Titanic Visions

A gentle introduction to using and extending the visions library.

Ian Eaves

May 31, 2020 7 EDA, Tutorial

import pandas as pd
import numpy as np

import visions as v
from visions.typesets import CompleteSet
from visions.functional import infer_type, cast_to_inferred, compare_detect_inference_frame
%matplotlib inline

The Basics

visions is a library for deterministic evaluation of semantic data types. Under normal conditions, particularly when working with unprocessed data, the type of a series is defined by it’s physical representation in memory, so although it’s trivially obvious to a practitioner that the sequence [1.0, 2.0, 3.0] should be integer, to the machine those are all floats. Here we will demonstrate how you can use visions to easily infer the semantic representations of your data for this and other more complicated data types.

# Load dataset
df = pd.read_csv(
    "https://raw.githubusercontent.com/datasciencedojo/datasets/master/titanic.csv"
)


df.head()

	PassengerId	Survived	Pclass	Name	Sex	Age	SibSp	Ticket	Fare	Cabin	Embarked
0	1	0	3	Braund, Mr. Owen Harris	male	22.0	1	A/5 21171	7.2500	NaN	S
1	2	1	1	Cumings, Mrs. John Bradley (Florence Briggs Th...	female	38.0	1	PC 17599	71.2833	C85	C
2	3	1	3	Heikkinen, Miss. Laina	female	26.0	0	STON/O2. 3101282	7.9250	NaN	S
3	4	1	1	Futrelle, Mrs. Jacques Heath (Lily May Peel)	female	35.0	1	113803	53.1000	C123	S
4	5	0	3	Allen, Mr. William Henry	male	35.0	0	373450	8.0500	NaN	S

Plotting

If you don’t already have gcc compiled you might need to install pygraphviz directly. Visions relies upon pygraphviz to visualize the relationship graph constructed between types.

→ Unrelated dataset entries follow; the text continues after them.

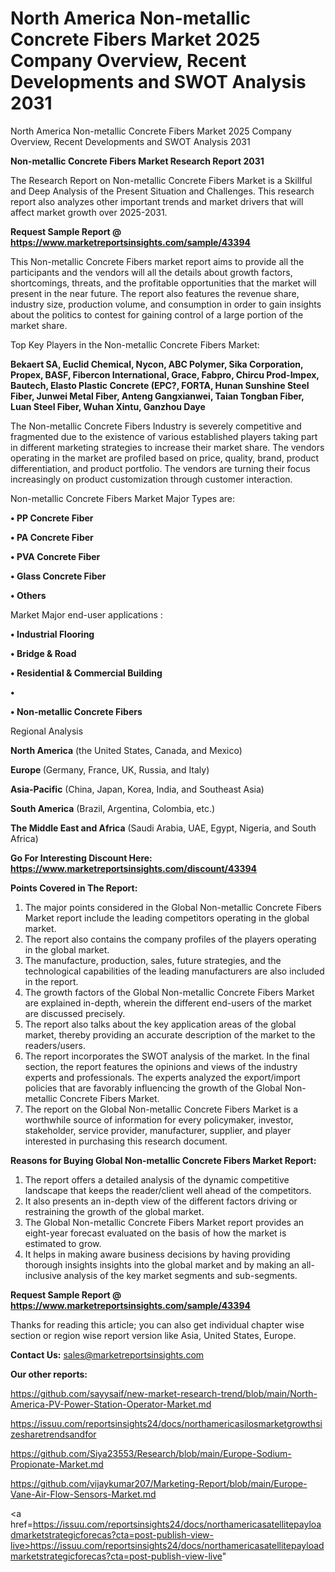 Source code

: # North America Non-metallic Concrete Fibers Market 2025 Company Overview, Recent Developments and SWOT Analysis 2031
 North America Non-metallic Concrete Fibers Market 2025 Company Overview, Recent Developments and SWOT Analysis 2031

<strong>Non-metallic Concrete Fibers Market Research Report 2031</strong>

The Research Report on Non-metallic Concrete Fibers Market is a Skillful and Deep Analysis of the Present Situation and Challenges. This research report also analyzes other important trends and market drivers that will affect market growth over 2025-2031.

<strong>Request Sample Report @ <a href=https://www.marketreportsinsights.com/sample/43394>https://www.marketreportsinsights.com/sample/43394</a></strong>

This Non-metallic Concrete Fibers market report aims to provide all the participants and the vendors will all the details about growth factors, shortcomings, threats, and the profitable opportunities that the market will present in the near future. The report also features the revenue share, industry size, production volume, and consumption in order to gain insights about the politics to contest for gaining control of a large portion of the market share.

Top Key Players in the Non-metallic Concrete Fibers Market:

<strong>Bekaert SA, Euclid Chemical, Nycon, ABC Polymer, Sika Corporation, Propex, BASF, Fibercon International, Grace, Fabpro, Chircu Prod-Impex, Bautech, Elasto Plastic Concrete (EPC?, FORTA, Hunan Sunshine Steel Fiber, Junwei Metal Fiber, Anteng Gangxianwei, Taian Tongban Fiber, Luan Steel Fiber, Wuhan Xintu, Ganzhou Daye</strong>

The Non-metallic Concrete Fibers Industry is severely competitive and fragmented due to the existence of various established players taking part in different marketing strategies to increase their market share. The vendors operating in the market are profiled based on price, quality, brand, product differentiation, and product portfolio. The vendors are turning their focus increasingly on product customization through customer interaction.

Non-metallic Concrete Fibers Market Major Types are:

<strong>•  PP Concrete Fiber

•  PA Concrete Fiber

•  PVA Concrete Fiber

•  Glass Concrete Fiber

•  Others</strong>

Market Major end-user applications :

<strong>•  Industrial Flooring

•  Bridge & Road

•  Residential & Commercial Building

•  

•  Non-metallic Concrete Fibers</strong>

Regional Analysis

</u><strong><b>North America</b></strong> (the United States, Canada, and Mexico)

<strong><b>Europe </b></strong>(Germany, France, UK, Russia, and Italy)

<strong><b>Asia-Pacific</b></strong> (China, Japan, Korea, India, and Southeast Asia)

<strong><b>South America</b></strong> (Brazil, Argentina, Colombia, etc.)

<strong><b>The Middle East and Africa</b></strong> (Saudi Arabia, UAE, Egypt, Nigeria, and South Africa)

<strong>Go For Interesting Discount Here: <a href=https://www.marketreportsinsights.com/discount/43394>https://www.marketreportsinsights.com/discount/43394</a></strong>

<strong>Points Covered in The Report:</strong>
<ol>
  <li>The major points considered in the Global Non-metallic Concrete Fibers Market report include the leading competitors operating in the global market.</li>
  <li>The report also contains the company profiles of the players operating in the global market.</li>
  <li>The manufacture, production, sales, future strategies, and the technological capabilities of the leading manufacturers are also included in the report.</li>
  <li>The growth factors of the Global Non-metallic Concrete Fibers Market are explained in-depth, wherein the different end-users of the market are discussed precisely.</li>
  <li>The report also talks about the key application areas of the global market, thereby providing an accurate description of the market to the readers/users.</li>
  <li>The report incorporates the SWOT analysis of the market. In the final section, the report features the opinions and views of the industry experts and professionals. The experts analyzed the export/import policies that are favorably influencing the growth of the Global Non-metallic Concrete Fibers Market.</li>
  <li>The report on the Global Non-metallic Concrete Fibers Market is a worthwhile source of information for every policymaker, investor, stakeholder, service provider, manufacturer, supplier, and player interested in purchasing this research document.</li>
</ol>
<strong>Reasons for Buying Global Non-metallic Concrete Fibers Market Report:</strong>

<ol>
  <li>The report offers a detailed analysis of the dynamic competitive landscape that keeps the reader/client well ahead of the competitors.</li>
  <li>It also presents an in-depth view of the different factors driving or restraining the growth of the global market.</li>
  <li>The Global Non-metallic Concrete Fibers Market report provides an eight-year forecast evaluated on the basis of how the market is estimated to grow.</li>
  <li>It helps in making aware business decisions by having providing thorough insights insights into the global market and by making an all-inclusive analysis of the key market segments and sub-segments.</li>
</ol>
<strong>Request Sample Report @ <a href=https://www.marketreportsinsights.com/sample/43394>https://www.marketreportsinsights.com/sample/43394</a></strong>


Thanks for reading this article; you can also get individual chapter wise section or region wise report version like Asia, United States, Europe.

<strong>Contact Us:</strong>
sales@marketreportsinsights.com

<strong>Our other reports:</strong>

<a href=https://github.com/sayysaif/new-market-research-trend/blob/main/North-America-PV-Power-Station-Operator-Market.md>https://github.com/sayysaif/new-market-research-trend/blob/main/North-America-PV-Power-Station-Operator-Market.md</a>

<a href=https://issuu.com/reportsinsights24/docs/northamericasilosmarketgrowthsizesharetrendsandfor>https://issuu.com/reportsinsights24/docs/northamericasilosmarketgrowthsizesharetrendsandfor</a>

<a href=https://github.com/Siya23553/Research/blob/main/Europe-Sodium-Propionate-Market.md>https://github.com/Siya23553/Research/blob/main/Europe-Sodium-Propionate-Market.md</a>

<a href=https://github.com/vijaykumar207/Marketing-Report/blob/main/Europe-Vane-Air-Flow-Sensors-Market.md>https://github.com/vijaykumar207/Marketing-Report/blob/main/Europe-Vane-Air-Flow-Sensors-Market.md</a>

<a href=https://issuu.com/reportsinsights24/docs/northamericasatellitepayloadmarketstrategicforecas?cta=post-publish-view-live>https://issuu.com/reportsinsights24/docs/northamericasatellitepayloadmarketstrategicforecas?cta=post-publish-view-live</a>"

Let’s make sure pygraphviz is installed so that

!conda install pygraphviz -y

Collecting package metadata (repodata.json): done
Solving environment: done


==> WARNING: A newer version of conda exists. <==
  current version: 4.8.1
  latest version: 4.8.4

Please update conda by running

    $ conda update -n base -c defaults conda



# All requested packages already installed.

`visions` Building Blocks

Within visions there are two main ideas we need to get started.

Types

The first is, unsurprisingly, a Type. Think of these as literally the semantic meaning of a sequence. A String type represents the type for all sequences of exclusively strings (and the missing value indicator np.nan), a DateTime type the type for all sequences of Timestamps or Datetimes, and so on.

Typesets

The second is the Typeset, which represents a collection of types. Now that we’ve moved beyond the realm of physical types it’s possible to imagine conflicting notions of a sequences data type. For example, some users might be interested in probabilities defined as any sequence of numbers between 0 and 1 while others might instead consider them bound between 0 and 100. In order to resolve this conflict, users can encapsulate their preferred types into a single object, the Typeset. So long as each type follows a few simple rules, visions will automatically determine the relationships between types to construct a traversible relationship graph between each.

typeset = CompleteSet()
typeset.plot_graph()

png

Using a Typeset

Now that we have the basic building blocks down, let’s start using our typeset. Our first task is to see visions type inference capabilities in action. In order to make the problem a little more interesting let’s also convert all of our data to strings and see what visions does.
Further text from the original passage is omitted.